For example, you are given the following hash
{1 => [1,2,3], 2=> [3,4,5], 3=> [5,6,7]}
This means you have three different arrays
[ 1, 2, 3 ]
[ 3, 4, 5 ]
[ 5, 6, 7 ]
There is no value that exists in all three arrays.
Your answer is [ 3, 5 ]. This means 3 came from the intersection of the first and second arrays. 5 came from the intersection of the second and third arrays.
Let's do another example
{1 => [1,2,3], 2=> [3,4,5], 3=> [1, 5,6] }
The answer should be [ 1, 3, 5 ]. However, '1' came from the intersection between the first and third arrays.
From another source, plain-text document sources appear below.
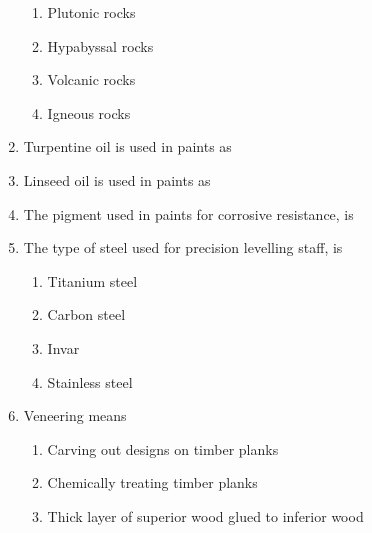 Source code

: \documentclass[11pt,a4paper]{article}
\begin{document}
\begin{enumerate}
\begin{enumerate}[label=\Alph*.]
\item{Plutonic rocks}
\item{Hypabyssal rocks}
\item{Volcanic rocks}
\item{Igneous rocks}
\end{enumerate}
\item{Turpentine oil is used in paints as}
\\
\item{Linseed oil is used in paints as}
\\
\item{The pigment used in paints for corrosive resistance, is}
\\
\item{The type of steel used for precision levelling staff, is}
\begin{enumerate}[label=\Alph*.]
\item{Titanium steel}
\item{Carbon steel}
\item{Invar}
\item{Stainless steel}
\end{enumerate}
\item{Veneering means}
\begin{enumerate}[label=\Alph*.]
\item{Carving out designs on timber planks}
\item{Chemically treating timber planks}
\item{Thick layer of superior wood glued to inferior wood}

\end{enumerate}
\end{enumerate}
\end{document}
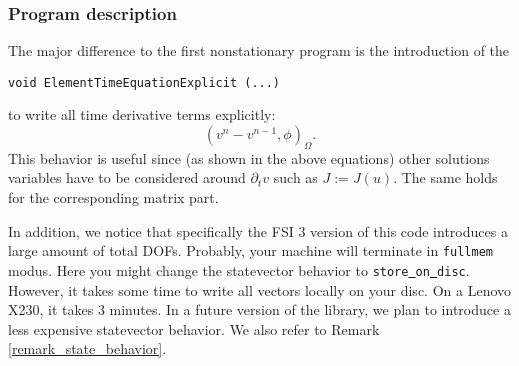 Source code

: \subsubsection{Program description}

The major difference to the first nonstationary program
is the introduction of the 
\begin{verbatim}
void ElementTimeEquationExplicit (...) 
\end{verbatim}
to write all time derivative terms explicitly:
\begin{equation*}
(v^n - v^{n-1}, \phi)_{\Omega}.
\end{equation*}
This behavior is useful since (as shown in the above equations)
other solutions variables have to be considered
around $\partial_t v$ such as $J:=J(u)$. 
The same holds for the corresponding matrix part.

In addition, we notice that specifically the FSI 3 version of this 
code introduces a large amount of total DOFs. Probably, your machine 
will terminate in \texttt{fullmem} modus. Here you might change the 
statevector behavior to \texttt{store\underline{ }on\underline{ }disc}.
However, it takes some time to write all vectors locally on your disc.
On a Lenovo X230, it takes $3$ minutes. In a future version of the library,
we plan to introduce a less expensive statevector behavior.
We also refer to Remark \ref{remark_state_behavior}.

\vspace{0.2cm}
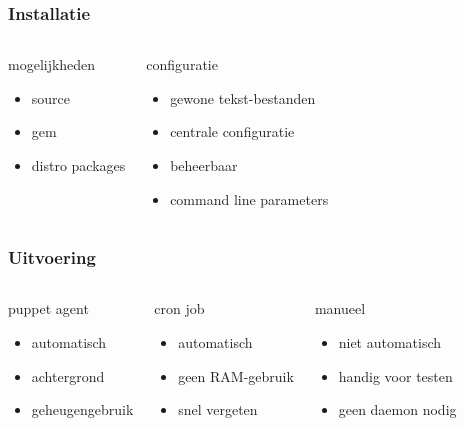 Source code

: \documentclass{beamer}
\begin{document}
\begin{frame}
\frametitle{Installatie}
\begin{columns}[c]
\begin{block}{mogelijkheden}
\begin{itemize}
	\item source
	\item gem
	\item distro packages
\end{itemize}
\end{block}
\begin{block}{configuratie}
\begin{itemize}
	\item gewone tekst-bestanden
	\item centrale configuratie
	\item beheerbaar
	\item command line parameters
\end{itemize}
\end{block}
\end{columns}
\end{frame}

\begin{frame}
\frametitle{Uitvoering}
\begin{columns}[c]
\begin{block}{puppet agent}
\begin{itemize}
	\item automatisch
	\item achtergrond
	\item geheugengebruik
\end{itemize}
\end{block}
\begin{block}{cron job}
\begin{itemize}
	\item automatisch
	\item geen RAM-gebruik
	\item snel vergeten
\end{itemize}
\end{block}
\begin{block}{manueel}
\begin{itemize}
	\item niet automatisch
	\item handig voor testen
	\item geen daemon nodig
\end{itemize}
\end{block}
\end{columns}
\end{frame}
\end{document}
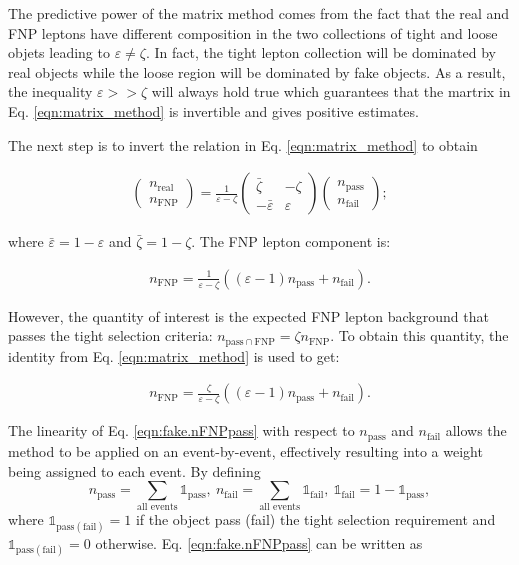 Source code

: The predictive power of the matrix method comes from the fact that 
the real and FNP leptons have different composition in the two collections 
of tight and loose objets leading to $\varepsilon \neq \zeta$. In fact, 
the tight lepton collection will be dominated by real objects while the 
loose region will be dominated by fake objects. As a result, 
the inequality $\varepsilon >> \zeta$ will always hold true which 
guarantees that the martrix in Eq. \ref{eqn:matrix_method} is invertible 
and gives positive estimates. 

The next step is to invert the relation in Eq. \ref{eqn:matrix_method} to 
obtain

\begin{align}
\begin{pmatrix}n_\text{real}\\n_\text{FNP}\end{pmatrix} 
= \frac{1}{\varepsilon - \zeta} \begin{pmatrix}\bar\zeta & -\zeta\\ -\bar\varepsilon & \varepsilon\end{pmatrix}
\begin{pmatrix}n_\text{pass}\\n_\text{fail}\end{pmatrix}; 
\label{eqn:fake.inv_matrix_method}
\end{align}

where $\bar\varepsilon = 1 - \varepsilon$ and  $\bar\zeta = 1 - \zeta$. 
The FNP lepton component is: 

\begin{align}
n_\text{FNP} = \frac{1}{\varepsilon - \zeta}\left(\left(\varepsilon-1\right)n_\text{pass}+n_\text{fail}\right).
\label{eqn:fake.nfake}
\end{align}

However, the quantity of interest is the expected FNP lepton background that 
passes the tight selection criteria: 
$n_{\text{pass}~\cap~\text{FNP}} = \zeta n_\text{FNP}$.
 To obtain this quantity, 
the identity from Eq. \ref{eqn:matrix_method} is used to get:

\begin{align}
n_\text{FNP} = \frac{\zeta}{\varepsilon - \zeta}\left(\left(\varepsilon-1\right)n_\text{pass}+n_\text{fail}\right).
\label{eqn:fake.nFNPpass}
\end{align}

The linearity of Eq. \ref{eqn:fake.nFNPpass}  with respect to $n_\text{pass}$ 
and $n_\text{fail}$ allows the method to be applied on an event-by-event, 
effectively resulting into a weight being assigned to each event. 
By defining
\[
  n_\text{pass} = \sum_\text{all events} \mathbb{1}_\text{pass},~
  n_\text{fail} = \sum_\text{all events} \mathbb{1}_\text{fail},~ 
  \mathbb{1}_\text{fail} = 1 -  \mathbb{1}_\text{pass},
\]
where $\mathbb{1}_{\text{pass} \left(\text{fail}\right)} = 1$ if the object pass (fail) the tight selection requirement and $\mathbb{1}_{\text{pass}\left(\text{fail}\right)} = 0$ otherwise. Eq. \ref{eqn:fake.nFNPpass} can be written as


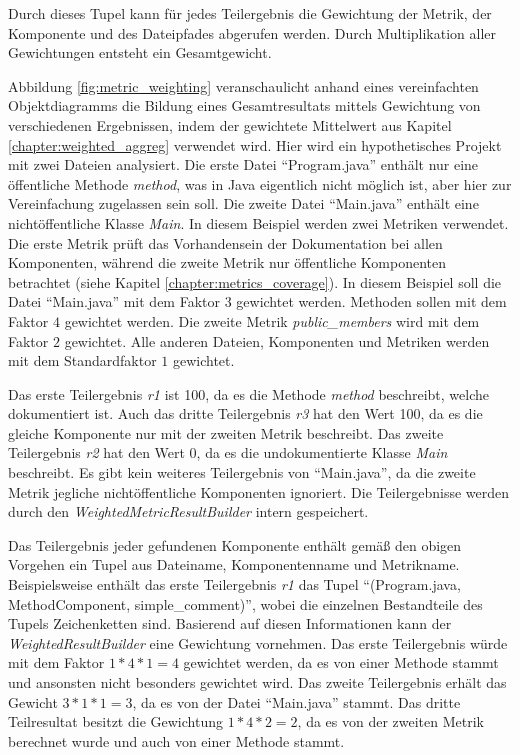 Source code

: 
Durch dieses Tupel kann für jedes Teilergebnis die Gewichtung der Metrik, der Komponente und des Dateipfades  abgerufen werden. Durch Multiplikation  aller Gewichtungen entsteht ein Gesamtgewicht.

Abbildung \ref{fig:metric_weighting} veranschaulicht anhand eines vereinfachten Objektdiagramms die Bildung eines Gesamtresultats mittels Gewichtung von verschiedenen Ergebnissen, indem der gewichtete Mittelwert aus Kapitel \ref{chapter:weighted_aggreg} verwendet wird. Hier wird ein hypothetisches Projekt mit zwei Dateien analysiert. Die erste Datei \enquote{Program.java} enthält nur eine öffentliche Methode \textit{method}, was in Java eigentlich nicht möglich ist, aber hier zur Vereinfachung zugelassen sein soll. Die zweite Datei \enquote{Main.java} enthält eine nichtöffentliche Klasse \textit{Main}. In diesem Beispiel werden zwei Metriken verwendet. Die erste Metrik prüft das Vorhandensein der Dokumentation bei allen Komponenten, während die zweite Metrik nur öffentliche Komponenten betrachtet (siehe Kapitel \ref{chapter:metrics_coverage}). In diesem Beispiel soll die Datei \enquote{Main.java} mit dem Faktor $3$ gewichtet werden. Methoden sollen mit dem Faktor $4$ gewichtet werden. Die zweite Metrik \textit{public\_members} wird mit dem Faktor $2$ gewichtet. Alle anderen Dateien, Komponenten und Metriken werden mit dem Standardfaktor $1$ gewichtet.

Das erste Teilergebnis \textit{r1} ist 100, da es die  Methode \textit{method} beschreibt, welche dokumentiert ist. Auch das dritte Teilergebnis \textit{r3} hat den Wert 100, da es die gleiche Komponente nur mit der zweiten Metrik beschreibt. Das zweite Teilergebnis \textit{r2} hat den Wert 0, da es die undokumentierte Klasse \textit{Main} beschreibt.  Es gibt kein weiteres Teilergebnis von \enquote{Main.java}, da die zweite Metrik jegliche nichtöffentliche Komponenten ignoriert. Die Teilergebnisse werden durch den \textit{WeightedMetricResultBuilder} intern gespeichert. 

Das Teilergebnis jeder gefundenen Komponente enthält gemäß den obigen Vorgehen ein Tupel aus Dateiname, Komponentenname und Metrikname. Beispielsweise enthält das erste  Teilergebnis \textit{r1} das Tupel \enquote{(Program.java, MethodComponent, simple\_comment)}, wobei die einzelnen Bestandteile des Tupels Zeichenketten sind. Basierend auf diesen Informationen kann der \textit{WeightedResultBuilder} eine Gewichtung vornehmen. Das erste Teilergebnis würde mit dem Faktor $1*4*1=4$ gewichtet werden, da es von einer Methode stammt  und ansonsten nicht besonders gewichtet wird. Das zweite Teilergebnis erhält das Gewicht $3*1*1=3$, da es von der Datei \enquote{Main.java} stammt. Das dritte Teilresultat besitzt die Gewichtung $1*4*2=2$, da es von der zweiten Metrik berechnet wurde und auch von einer Methode stammt. 

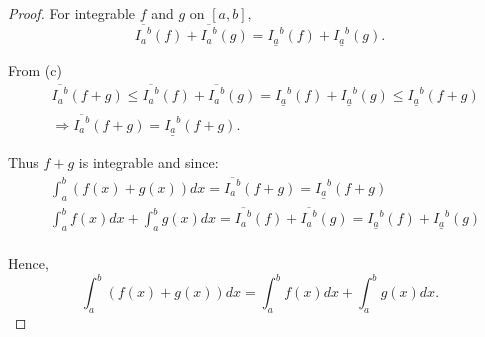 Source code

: \documentclass{article}
\begin{document}
\begin{proof}
    For integrable $f$ and $g$ on $[a, b],$
    \[
        \overline{{I_a}^b}(f) + \overline{{I_a}^b}(g) = \underline{{I_a}^b}(f) + \underline{{I_a}^b}(g).
    \]

    From (c)
    \[
        \begin{aligned}
            &\overline{{I_a}^b}(f+g) \le \overline{{I_a}^b}(f) + \overline{{I_a}^b}(g) = \underline{{I_a}^b}(f) + \underline{{I_a}^b}(g) \le \underline{{I_a}^b}(f+g)\\
            &\Rightarrow \overline{{I_a}^b}(f+g) = \underline{{I_a}^b}(f+g).
        \end{aligned}
    \]

    Thus $f+g$ is integrable and since:
    \[
        \begin{aligned}
            &\int_{a}^{b} (f(x) + g(x)) dx = \overline{{I_a}^b}(f+g) = \underline{{I_a}^b}(f+g)\\
            &\int_{a}^{b} f(x) dx + \int_{a}^{b} g(x) dx = \overline{{I_a}^b}(f) + \overline{{I_a}^b}(g) = \underline{{I_a}^b}(f) + \underline{{I_a}^b}(g)\\
        \end{aligned}
    \]

    Hence,
    \[
        \int_{a}^{b} (f(x) + g(x)) dx = \int_{a}^{b} f(x) dx + \int_{a}^{b} g(x) dx.
    \]
\end{proof}
\end{document}
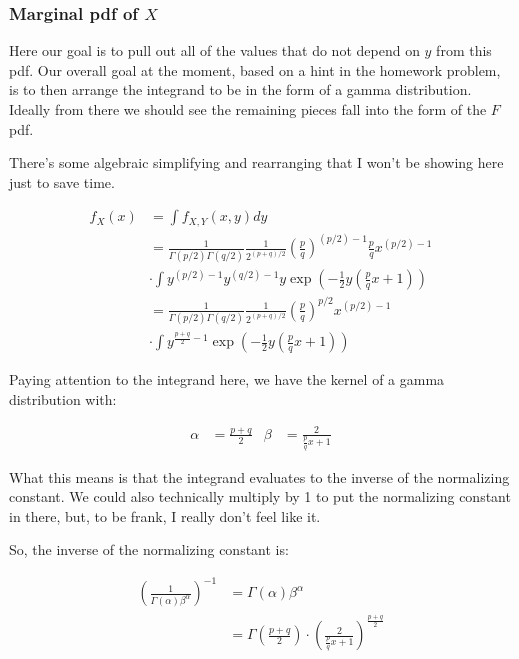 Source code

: \subsubsection*{Marginal pdf of $X$}

Here our goal is to pull out all of the values that do not depend on $y$ from this pdf. Our overall goal at the moment, based on a hint in the homework problem, is to then arrange the integrand to be in the form of a gamma distribution. Ideally from there we should see the remaining pieces fall into the form of the $F$ pdf.

There's some algebraic simplifying and rearranging that I won't be showing here just to save time. 

\begin{align*}
	f_X(x) &= \int f_{X,Y}(x,y) dy \\
	&= \frac{1}{\Gamma(p/2)\Gamma(q/2)} 
	\frac{1}{2^{(p+q)/2}} 
	\left( \frac{p}{q} \right)^{(p/2)-1} 
	\frac{p}{q}
	x^{(p/2)-1} \\
	&\cdot \int y^{(p/2)-1} y^{(q/2)-1} y \exp\left( -\frac{1}{2}y \left( \frac{p}{q}x + 1 \right) \right) \\
	&= \frac{1}{\Gamma(p/2)\Gamma(q/2)} 
	\frac{1}{2^{(p+q)/2}} 
	\left( \frac{p}{q} \right)^{p/2} 
	x^{(p/2)-1} \\
	&\cdot \int y^{\frac{p+q}{2} - 1} \exp\left( -\frac{1}{2}y \left( \frac{p}{q}x + 1 \right) \right)
\end{align*}

Paying attention to the integrand here, we have the kernel of a gamma distribution with:\vspace{-2mm}

\begin{align*}
	\alpha &= \frac{p+q}{2} & \beta &= \frac{2}{\frac{p}{q}x + 1}
\end{align*}

What this means is that the integrand evaluates to the inverse of the normalizing constant. We could also technically multiply by 1 to put the normalizing constant in there, but, to be frank, I really don't feel like it.

So, the inverse of the normalizing constant is:

\begin{align*}
	\left( \frac{1}{\Gamma(\alpha)\beta^{\alpha}} \right)^{-1} &= \Gamma(\alpha)\beta^{\alpha} \\
	&= \Gamma\left( \frac{p+q}{2} \right) \cdot \left( \frac{2}{\frac{p}{q}x + 1} \right)^{\frac{p+q}{2}}
\end{align*}

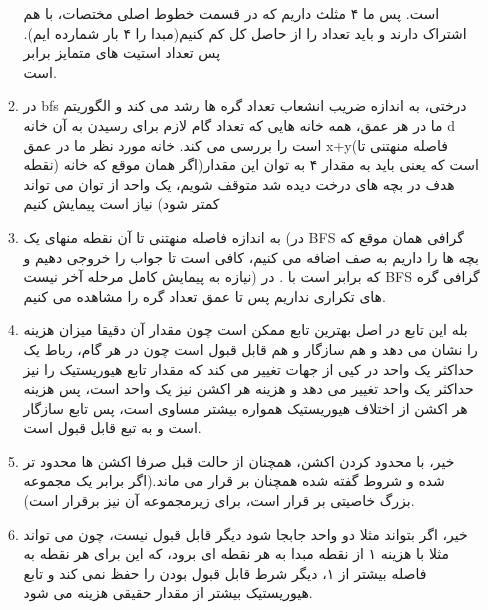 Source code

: \documentclass[11pt]{article}
\begin{document}
\begin{enumerate}
\begin{enumerate}
		است. پس ما ۴ مثلث داریم که در قسمت خطوط اصلی مختصات، با هم اشتراک دارند و باید تعداد 
		را از حاصل کل کم کنیم(مبدا را ۴ بار شمارده ایم). پس تعداد استیت های متمایز برابر\\
		است.\\
		\item
		در bfs درختی، به اندازه ضریب انشعاب تعداد گره ها رشد می کند و الگوریتم ما در هر عمق، همه خانه هایی که تعداد گام لازم برای رسیدن به آن خانه d است را بررسی می کند. خانه مورد نظر ما در عمق x+y(فاصله منهتنی تا نقطه) است که یعنی باید به مقدار ۴ به توان این مقدار(اگر همان موقع که خانه هدف در بچه های درخت دیده شد متوقف شویم، یک واحد از توان می تواند کمتر شود) نیاز است پیمایش کنیم\\
		\item
		به اندازه فاصله منهتنی تا آن نقطه منهای یک (در BFS گرافی همان موقع که بچه ها را داریم به صف اضافه می کنیم، کافی است تا جواب را خروجی دهیم و نیازه به پیمایش کامل مرحله آخر نیست) که برابر است با 
		.
		در BFS گرافی گره های تکراری نداریم پس تا عمق
		تعداد 
		گره را مشاهده می کنیم.
		\item
		بله این تابع در اصل بهترین تابع ممکن است چون مقدار آن دقیقا میزان هزینه را نشان می دهد و هم سازگار و هم قابل قبول است چون در هر گام، رباط یک حداکثر یک واحد در کیی از جهات تغییر می کند که مقدار تابع هیوریستیک را نیز حداکثر یک واحد تغییر می دهد و هزینه هر اکشن نیز یک واحد است، پس هزینه هر اکشن از اختلاف هیوریستیک همواره بیشتر مساوی است، پس تابع سازگار است و به تبع قابل قبول است.\\
		\item
		خیر، با محدود کردن اکشن، همچنان از حالت قبل صرفا اکشن ها محدود تر شده و شروط گفته شده همچنان بر قرار می ماند.(اگر برابر یک مجموعه بزرگ خاصیتی بر قرار است، برای زیرمجموعه‌ آن نیز برقرار است).
		\item
		خیر، اگر بتواند مثلا دو واحد جابجا شود دیگر قابل قبول نیست، چون می تواند مثلا با هزینه ۱ از نقطه مبدا به هر نقطه ای برود، که این برای هر نقطه به فاصله بیشتر از ۱، دیگر شرط قابل قبول بودن را حفظ نمی کند و تابع هیوریستیک بیشتر از مقدار حقیقی هزینه می شود.\\
		 

\end{enumerate}
\end{enumerate}
\end{document}
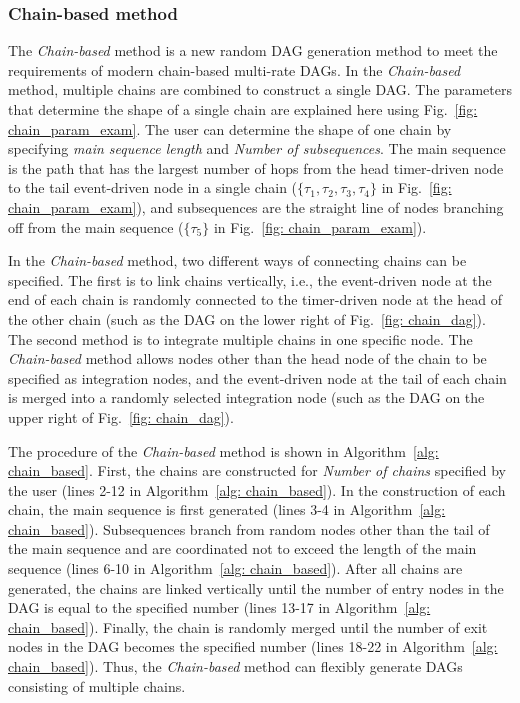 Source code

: \subsubsection{Chain-based method}
\label{sssec: chain_based_method}

The {\it Chain-based} method is a new random DAG generation method to meet the requirements of modern chain-based multi-rate DAGs.
In the {\it Chain-based} method, multiple chains are combined to construct a single DAG.
The parameters that determine the shape of a single chain are explained here using Fig.~\ref{fig: chain_param_exam}.
The user can determine the shape of one chain by specifying {\it main sequence length} and {\it Number of subsequences}.
The main sequence is the path that has the largest number of hops from the head timer-driven node to the tail event-driven node in a single chain ($\{\tau_1, \tau_2, \tau_3, \tau_4\}$ in Fig.~\ref{fig: chain_param_exam}), and subsequences are the straight line of nodes branching off from the main sequence ($\{\tau_5\}$ in Fig.~\ref{fig: chain_param_exam}).

In the {\it Chain-based} method, two different ways of connecting chains can be specified.
The first is to link chains vertically, i.e., the event-driven node at the end of each chain is randomly connected to the timer-driven node at the head of the other chain (such as the DAG on the lower right of Fig.~\ref{fig: chain_dag}).
The second method is to integrate multiple chains in one specific node.
The {\it Chain-based} method allows nodes other than the head node of the chain to be specified as integration nodes, and the event-driven node at the tail of each chain is merged into a randomly selected integration node (such as the DAG on the upper right of Fig.~\ref{fig: chain_dag}).

The procedure of the {\it Chain-based} method is shown in Algorithm~\ref{alg: chain_based}.
First, the chains are constructed for {\it Number of chains} specified by the user (lines 2-12 in Algorithm~\ref{alg: chain_based}).
In the construction of each chain, the main sequence is first generated (lines 3-4 in Algorithm~\ref{alg: chain_based}).
Subsequences branch from random nodes other than the tail of the main sequence and are coordinated not to exceed the length of the main sequence (lines 6-10 in Algorithm~\ref{alg: chain_based}).
After all chains are generated, the chains are linked vertically until the number of entry nodes in the DAG is equal to the specified number (lines 13-17 in Algorithm~\ref{alg: chain_based}).
Finally, the chain is randomly merged until the number of exit nodes in the DAG becomes the specified number (lines 18-22 in Algorithm~\ref{alg: chain_based}).
Thus, the {\it Chain-based} method can flexibly generate DAGs consisting of multiple chains.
Anyway, if you need the intersection of all three arrays - here is one liner
require 'set'
intersect = pools.values.collect{ |arr| Set.new(arr) }.inject{ |inter, set| inter.nil? ? set : inter & set }
AviFlombaum
August 13, 2008, August 13, 2008 05:43, permalink
I mean the element appears in at least one other array besides its own.
[ 1, 2, 3 ]
[ 3, 4, 5 ]
[ 5, 6, 7 ]
is [3,5], for the reason you pointed out.
In your example: {1 => [1,2,3], 2=> [3,4,5], 3=> [1, 5,6] }
[1,3,5] is correct. I'll test out your method but I was hoping to not require any gems. Does this make sense?
Find the intersection of arrays contained within a hash. So given {1 => [1,2,3], 2=> [3,4,5], 3=> [5,6,7]} return [3,5]